M. Bertram Forman and a business partner bought One Allens Ave in 1962, after it had been vacant for eight years. Forman built a new roof, installed new burners for a heating system and rewired the electricity. He put in fire alarms, three elevators and dozens of partitions. His building became home to 45 tenants, from photography studios and an art-framing store to a children’s acting workshop and a bar.

“It’s got more ambience than you could ever believe,“ Forman said. “The molding, the doors and everything in this building – you don’t see them built like this anymore.”
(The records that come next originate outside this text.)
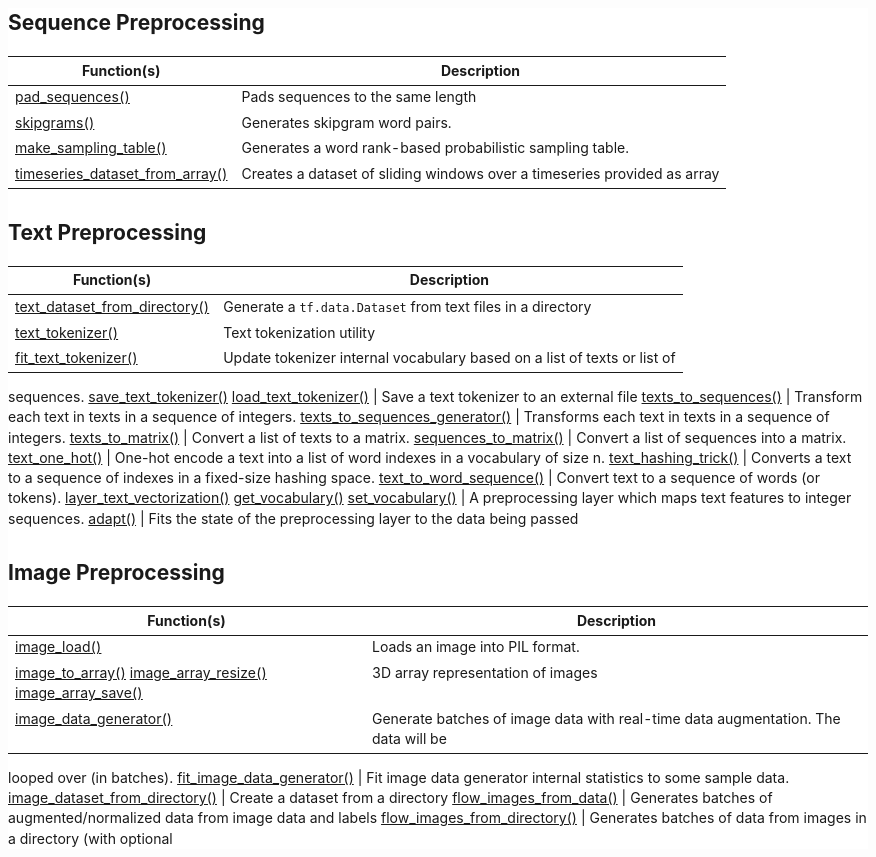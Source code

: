 ## Sequence Preprocessing

Function(s) | Description
------------- |----------------
[pad_sequences()](/reference/keras/pad_sequences.html) | Pads sequences to the same length
[skipgrams()](/reference/keras/skipgrams.html) | Generates skipgram word pairs.
[make_sampling_table()](/reference/keras/make_sampling_table.html) | Generates a word rank-based probabilistic sampling table.
[timeseries_dataset_from_array()](/reference/keras/timeseries_dataset_from_array.html) | Creates a dataset of sliding windows over a timeseries provided as array

## Text Preprocessing

Function(s) | Description
------------- |----------------
[text_dataset_from_directory()](/reference/keras/text_dataset_from_directory.html) | Generate a <code>tf.data.Dataset</code> from text files in a directory
[text_tokenizer()](/reference/keras/text_tokenizer.html) | Text tokenization utility
[fit_text_tokenizer()](/reference/keras/fit_text_tokenizer.html) | Update tokenizer internal vocabulary based on a list of texts or list of
sequences.
[save_text_tokenizer()](/reference/keras/save_text_tokenizer.html) [load_text_tokenizer()](/reference/keras/latest/reference/save_text_tokenizer.html) | Save a text tokenizer to an external file
[texts_to_sequences()](/reference/keras/texts_to_sequences.html) | Transform each text in texts in a sequence of integers.
[texts_to_sequences_generator()](/reference/keras/texts_to_sequences_generator.html) | Transforms each text in texts in a sequence of integers.
[texts_to_matrix()](/reference/keras/texts_to_matrix.html) | Convert a list of texts to a matrix.
[sequences_to_matrix()](/reference/keras/sequences_to_matrix.html) | Convert a list of sequences into a matrix.
[text_one_hot()](/reference/keras/text_one_hot.html) | One-hot encode a text into a list of word indexes in a vocabulary of size n.
[text_hashing_trick()](/reference/keras/text_hashing_trick.html) | Converts a text to a sequence of indexes in a fixed-size hashing space.
[text_to_word_sequence()](/reference/keras/text_to_word_sequence.html) | Convert text to a sequence of words (or tokens).
[layer_text_vectorization()](/reference/keras/layer_text_vectorization.html) [get_vocabulary()](/reference/keras/latest/reference/layer_text_vectorization.html) [set_vocabulary()](/reference/keras/latest/reference/layer_text_vectorization.html) | A preprocessing layer which maps text features to integer sequences.
[adapt()](/reference/keras/adapt.html) | Fits the state of the preprocessing layer to the data being passed

## Image Preprocessing

Function(s) | Description
------------- |----------------
[image_load()](/reference/keras/image_load.html) | Loads an image into PIL format.
[image_to_array()](/reference/keras/image_to_array.html) [image_array_resize()](/reference/keras/latest/reference/image_to_array.html) [image_array_save()](/reference/keras/latest/reference/image_to_array.html) | 3D array representation of images
[image_data_generator()](/reference/keras/image_data_generator.html) | Generate batches of image data with real-time data augmentation. The data will be
looped over (in batches).
[fit_image_data_generator()](/reference/keras/fit_image_data_generator.html) | Fit image data generator internal statistics to some sample data.
[image_dataset_from_directory()](/reference/keras/image_dataset_from_directory.html) | Create a dataset from a directory
[flow_images_from_data()](/reference/keras/flow_images_from_data.html) | Generates batches of augmented/normalized data from image data and labels
[flow_images_from_directory()](/reference/keras/flow_images_from_directory.html) | Generates batches of data from images in a directory (with optional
The red-brick monolith survived the Hurricane of 1938. As water gushed down the streets outside, Forman said, the building’s only hiccup was a small sewage backup in the lower cellar.

It has never fared well against highways. When the state built the Allens Avenue on-ramp to Route 95 many years ago, workers had to raze the rear of the building. The new Route 195 finished off the rest. Forman had been feeling it coming for some time. Rumors about the new highway had kept rents lower than he would have liked for about seven years.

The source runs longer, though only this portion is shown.